⚓ T245821 Move transcription converter from Pronlex to a separate API

		Status	Subtype	Assigned	Task
		Resolved		Sebastian_Berlin-WMSE	T243811 Investigate porting Pronlex to MediaWiki
		Resolved		HannaLindgren	T245821 Move transcription converter from Pronlex to a separate API

HannaLindgren created this task.Feb 21 2020, 12:11 PM

HannaLindgren moved this task from Backlog to In progress on the Wikispeech-Jobrunner (Sprint) board.Feb 21 2020, 12:39 PM

HannaLindgren moved this task from Unsorted to Lexicon on the Wikispeech-Text-to-Speech board.

Definitions
SymbolSet - a symbol set definition for a given language - https://github.com/stts-se/pronlex/tree/master/symbolset
Mapper - map transcriptions between different symbol sets for a given language - https://github.com/stts-se/pronlex/tree/master/symbolset/mapper
Converter - map transcriptions between different languages - https://github.com/stts-se/pronlex/tree/master/symbolset/converter
Validation - component for validating transcriptions partly based on a pre-defined symbolset - https://github.com/stts-se/pronlex/tree/master/validation

When we say "transcription converter", we mean the mapper and the converter. They are both heavily dependent on the symbol set package, so that package will probably go with them. Or? [TODO: decide]

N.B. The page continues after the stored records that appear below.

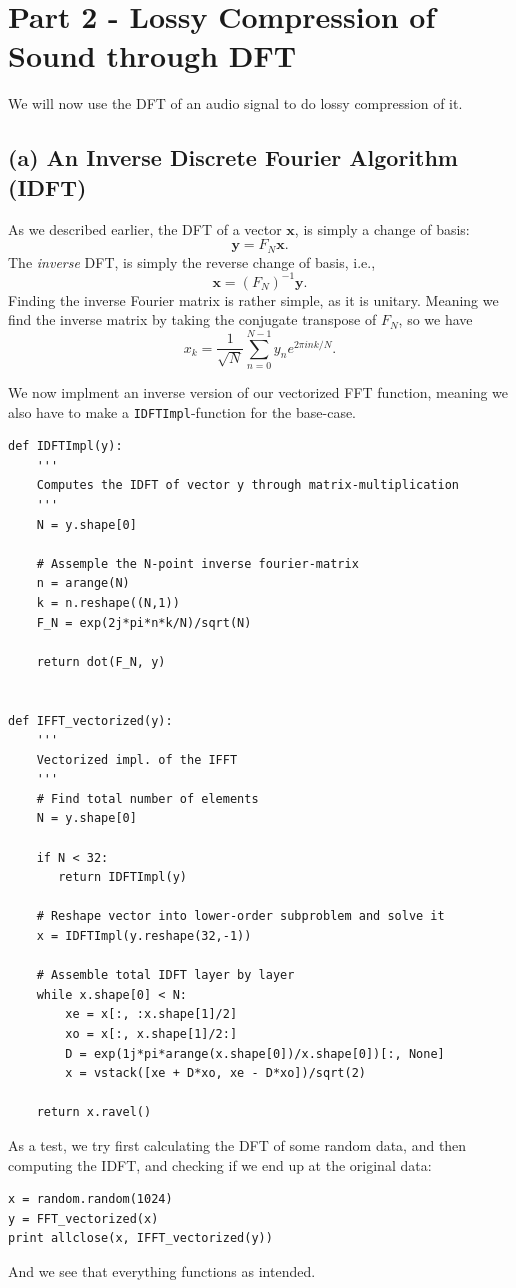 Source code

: \documentclass[a4paper, 11pt, notitlepage, english]{article}
\newcommand{\bt}[1]{\boldsymbol{#1}}
\begin{document}
\clearpage

\section*{Part 2 - Lossy Compression of Sound through DFT}
We will now use the DFT of an audio signal to do lossy compression of it. 

\subsection*{(a) An Inverse Discrete Fourier Algorithm (IDFT)}
As we described earlier, the DFT of a vector $\bt{x}$, is simply a change of basis:
$$\bt{y} = F_N \bt{x}.$$
The \emph{inverse} DFT, is simply the reverse change of basis, i.e.,
$$\bt{x} = (F_N)^{-1} \bt{y}.$$
Finding the inverse Fourier matrix is rather simple, as it is unitary. Meaning we find the inverse matrix by taking the conjugate transpose of $F_N$, so we have
$$x_k = \frac{1}{\sqrt{N}}\sum_{n=0}^{N-1}y_n e^{2\pi i n k/N}.$$

We now implment an inverse version of our vectorized FFT function, meaning we also have to make a \verb+IDFTImpl+-function for the base-case.
\begin{lstlisting}
def IDFTImpl(y):
    '''
    Computes the IDFT of vector y through matrix-multiplication
    '''
    N = y.shape[0]

    # Assemple the N-point inverse fourier-matrix
    n = arange(N)
    k = n.reshape((N,1))
    F_N = exp(2j*pi*n*k/N)/sqrt(N)

    return dot(F_N, y)


def IFFT_vectorized(y):
    '''
    Vectorized impl. of the IFFT
    '''
    # Find total number of elements
    N = y.shape[0]

    if N < 32:
       return IDFTImpl(y)

    # Reshape vector into lower-order subproblem and solve it
    x = IDFTImpl(y.reshape(32,-1))

    # Assemble total IDFT layer by layer
    while x.shape[0] < N:
        xe = x[:, :x.shape[1]/2]
        xo = x[:, x.shape[1]/2:]
        D = exp(1j*pi*arange(x.shape[0])/x.shape[0])[:, None]
        x = vstack([xe + D*xo, xe - D*xo])/sqrt(2)

    return x.ravel()
\end{lstlisting}

\clearpage

As a test, we try first calculating the DFT of some random data, and then computing the IDFT, and checking if we end up at the original data:
\begin{lstlisting}
x = random.random(1024)
y = FFT_vectorized(x)
print allclose(x, IFFT_vectorized(y))    
\end{lstlisting}
\vspace{-0.3cm}
And we see that everything functions as intended.
\end{document}
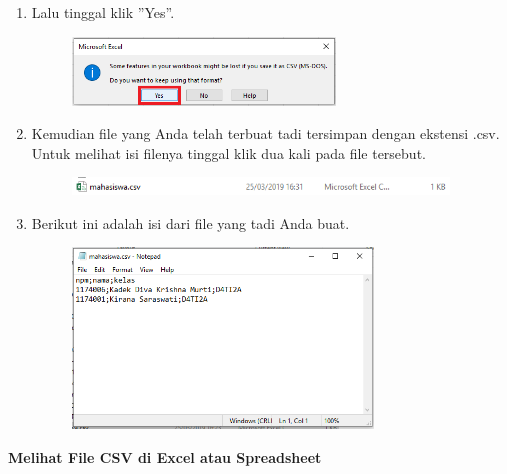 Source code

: \begin{enumerate}
	\item Lalu tinggal klik ''Yes''.
	
	\begin{figure}[H]
		\includegraphics[width=7cm]{figures/4/1174006/Teori/t6.png}
		\centering
	\end{figure}
	
	\item Kemudian file yang Anda telah terbuat tadi tersimpan dengan ekstensi .csv. Untuk melihat isi filenya tinggal klik dua kali pada file tersebut.
	
	\begin{figure}[H]
		\includegraphics[width=10cm]{figures/4/1174006/Teori/t8.png}
		\centering
	\end{figure}
	
	\item Berikut ini adalah isi dari file yang tadi Anda buat.
	
	\begin{figure}[H]
		\includegraphics[width=8cm]{figures/4/1174006/Teori/t7.png}
		\centering
	\end{figure}
\end{enumerate}

\textbf{Melihat File CSV di Excel atau Spreadsheet}

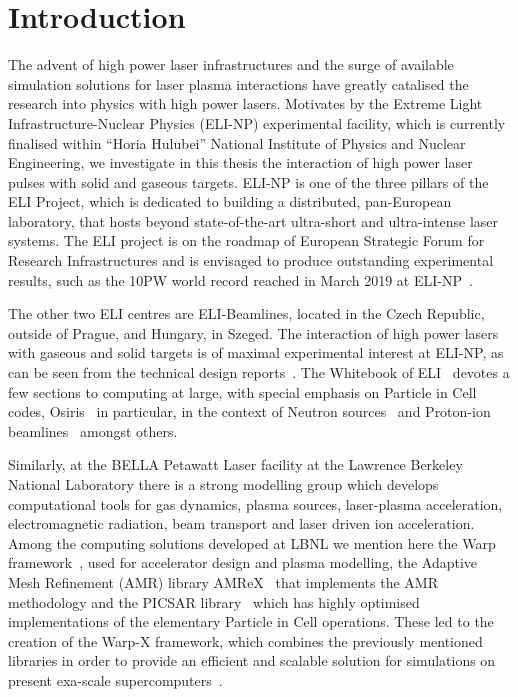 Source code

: \documentclass[12pt, class=report, crop=false]{standalone}
\begin{document}
\chapter{Introduction}%
\label{chap:intro}

The advent of high power laser infrastructures and the surge of available
simulation solutions for laser plasma interactions have greatly catalised
the research into physics with high power lasers. Motivates by the
Extreme Light Infrastructure-Nuclear Physics (ELI-NP) experimental facility,
which is currently finalised within ``Horia Hulubei'' National Institute of Physics and Nuclear Engineering, we investigate in this thesis the interaction of high power
laser pulses with solid and gaseous targets.
ELI-NP is one of the three pillars of the ELI Project, which is dedicated to
building a distributed, pan-European laboratory, that hosts beyond state-of-the-art
ultra-short and ultra-intense laser systems. The ELI project is on the roadmap
of European Strategic Forum for Research Infrastructures and is envisaged to produce
outstanding experimental results, such as the 10PW world record reached in March 2019
at ELI-NP~\autocite{eli-npteam_pressrelease_2019}.

The other two ELI centres are ELI-Beamlines, located in the Czech Republic, outside of Prague,
and Hungary, in Szeged.
The interaction of high power lasers with gaseous and solid targets is
of maximal experimental interest at ELI-NP, as can be seen from the
technical design reports~\autocite{gales_introduction_2016}.
The Whitebook of ELI~\autocite{mourou_eliextreme_2011} devotes a few sections
to computing at large, with special emphasis on Particle in Cell codes,
Osiris~\autocite{fonseca_osiristhreedimensional_2002} in particular,
in the context of Neutron sources~\autocite[79]{mourou_eliextreme_2011} and Proton-ion beamlines~\autocite[323]{mourou_eliextreme_2011} amongst others.

Similarly, at the BELLA Petawatt Laser facility at the Lawrence Berkeley National Laboratory
there is a strong
modelling group which develops computational tools for gas dynamics, plasma sources,
laser-plasma acceleration, electromagnetic radiation, beam transport and
laser driven ion acceleration. Among the computing solutions developed at LBNL
we mention here the Warp framework~\autocite{grote_warpcode_2005}, used for
accelerator design and plasma modelling, the Adaptive Mesh Refinement (AMR) library
AMReX~\autocite{zhang_amrexframework_2019} that implements the AMR methodology
and the PICSAR library~\autocite{vincenti_efficientportable_2017} which has
highly optimised implementations of the elementary Particle in Cell operations.
These led to the creation of the Warp-X framework, which combines the previously
mentioned libraries in order to provide an efficient and scalable solution for
simulations on present exa-scale supercomputers~\autocite{vay_warpxnew_2018}.
\end{document}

In order to move the transcription converting calls from the pronlex API to a separate API, what do we do with the validation package? It is dependent on the symbol set (but no really the mapper or the converter). Can it stay in the pronlex repository? [TODO: decide]

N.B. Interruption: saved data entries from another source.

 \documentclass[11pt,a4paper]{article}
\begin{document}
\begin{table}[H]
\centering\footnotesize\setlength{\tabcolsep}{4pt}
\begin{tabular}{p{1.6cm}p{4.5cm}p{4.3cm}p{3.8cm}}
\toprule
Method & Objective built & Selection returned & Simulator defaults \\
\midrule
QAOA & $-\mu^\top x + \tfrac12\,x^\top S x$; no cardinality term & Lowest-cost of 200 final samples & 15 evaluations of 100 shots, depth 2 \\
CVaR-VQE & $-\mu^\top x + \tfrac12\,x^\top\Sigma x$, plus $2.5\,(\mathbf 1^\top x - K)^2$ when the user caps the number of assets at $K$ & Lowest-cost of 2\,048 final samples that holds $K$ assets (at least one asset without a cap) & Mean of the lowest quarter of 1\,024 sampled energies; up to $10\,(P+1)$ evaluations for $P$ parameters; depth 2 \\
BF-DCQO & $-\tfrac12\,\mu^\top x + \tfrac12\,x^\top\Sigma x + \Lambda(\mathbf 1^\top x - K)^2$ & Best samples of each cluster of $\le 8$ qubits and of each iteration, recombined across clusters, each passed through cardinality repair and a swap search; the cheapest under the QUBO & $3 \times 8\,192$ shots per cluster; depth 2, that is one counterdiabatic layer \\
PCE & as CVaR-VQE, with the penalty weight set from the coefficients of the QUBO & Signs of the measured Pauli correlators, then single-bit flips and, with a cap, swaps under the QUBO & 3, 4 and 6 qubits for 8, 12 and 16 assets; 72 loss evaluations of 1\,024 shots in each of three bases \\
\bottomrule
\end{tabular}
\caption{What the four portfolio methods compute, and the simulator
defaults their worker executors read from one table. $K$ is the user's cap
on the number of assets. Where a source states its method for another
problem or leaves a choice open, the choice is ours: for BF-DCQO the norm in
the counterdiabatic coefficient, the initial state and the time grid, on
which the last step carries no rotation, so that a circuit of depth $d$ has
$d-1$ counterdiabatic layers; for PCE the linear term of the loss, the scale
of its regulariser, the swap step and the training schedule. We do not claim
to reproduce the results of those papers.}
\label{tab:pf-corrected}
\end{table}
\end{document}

If we keep the validation package in pronlex, and the command line tools for importing/converting/validation lexicon files and entries, the pronlex repository will have dependencies on the new package. Is this OK? [TODO: decide]

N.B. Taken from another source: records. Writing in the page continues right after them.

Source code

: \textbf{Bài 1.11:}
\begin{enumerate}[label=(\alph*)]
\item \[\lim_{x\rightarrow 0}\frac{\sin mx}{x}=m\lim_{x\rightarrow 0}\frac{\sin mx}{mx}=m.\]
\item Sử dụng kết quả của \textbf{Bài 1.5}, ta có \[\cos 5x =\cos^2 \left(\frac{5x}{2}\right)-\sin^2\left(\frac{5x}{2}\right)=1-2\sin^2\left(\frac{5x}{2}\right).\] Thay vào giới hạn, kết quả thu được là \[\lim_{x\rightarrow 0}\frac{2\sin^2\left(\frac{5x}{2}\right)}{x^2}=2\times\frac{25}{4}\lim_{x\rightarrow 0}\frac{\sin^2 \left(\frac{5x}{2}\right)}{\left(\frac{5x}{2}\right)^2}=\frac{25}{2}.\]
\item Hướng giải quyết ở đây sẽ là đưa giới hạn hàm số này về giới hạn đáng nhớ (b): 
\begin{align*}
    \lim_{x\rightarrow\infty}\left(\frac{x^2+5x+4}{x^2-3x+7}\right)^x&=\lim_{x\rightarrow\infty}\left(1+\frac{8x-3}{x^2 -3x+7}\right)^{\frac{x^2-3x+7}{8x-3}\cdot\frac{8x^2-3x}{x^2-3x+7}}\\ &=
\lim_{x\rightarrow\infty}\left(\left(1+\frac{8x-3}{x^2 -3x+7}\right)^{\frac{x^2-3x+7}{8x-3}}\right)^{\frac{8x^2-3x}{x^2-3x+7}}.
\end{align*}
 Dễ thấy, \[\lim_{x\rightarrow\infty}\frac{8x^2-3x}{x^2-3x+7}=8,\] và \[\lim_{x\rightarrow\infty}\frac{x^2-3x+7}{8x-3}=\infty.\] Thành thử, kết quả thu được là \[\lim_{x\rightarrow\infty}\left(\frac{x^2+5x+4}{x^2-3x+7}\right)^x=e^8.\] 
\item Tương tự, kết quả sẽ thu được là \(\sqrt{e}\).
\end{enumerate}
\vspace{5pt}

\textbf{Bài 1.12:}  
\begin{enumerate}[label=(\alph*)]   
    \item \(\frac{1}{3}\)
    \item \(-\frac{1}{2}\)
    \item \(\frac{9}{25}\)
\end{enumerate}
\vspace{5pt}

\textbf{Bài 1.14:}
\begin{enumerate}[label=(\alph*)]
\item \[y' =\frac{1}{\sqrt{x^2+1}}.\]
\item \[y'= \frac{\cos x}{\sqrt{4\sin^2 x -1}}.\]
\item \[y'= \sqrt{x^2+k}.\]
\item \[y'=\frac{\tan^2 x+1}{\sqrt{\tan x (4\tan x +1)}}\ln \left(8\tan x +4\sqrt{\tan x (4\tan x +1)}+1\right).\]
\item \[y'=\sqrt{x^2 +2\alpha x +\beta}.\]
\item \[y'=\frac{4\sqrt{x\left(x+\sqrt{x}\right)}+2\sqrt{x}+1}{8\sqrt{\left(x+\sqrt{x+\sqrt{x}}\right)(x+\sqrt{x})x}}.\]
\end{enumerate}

The symbolset has a dependency on lex.Entry but I think that could easily be removed if we put that logic somewhere else, and have the symbolset handle only single transcription strings (instead of full entries).

In the pronlex repository, the use of code related to the symbolset/mapper/converter packages are primarily used in the following components.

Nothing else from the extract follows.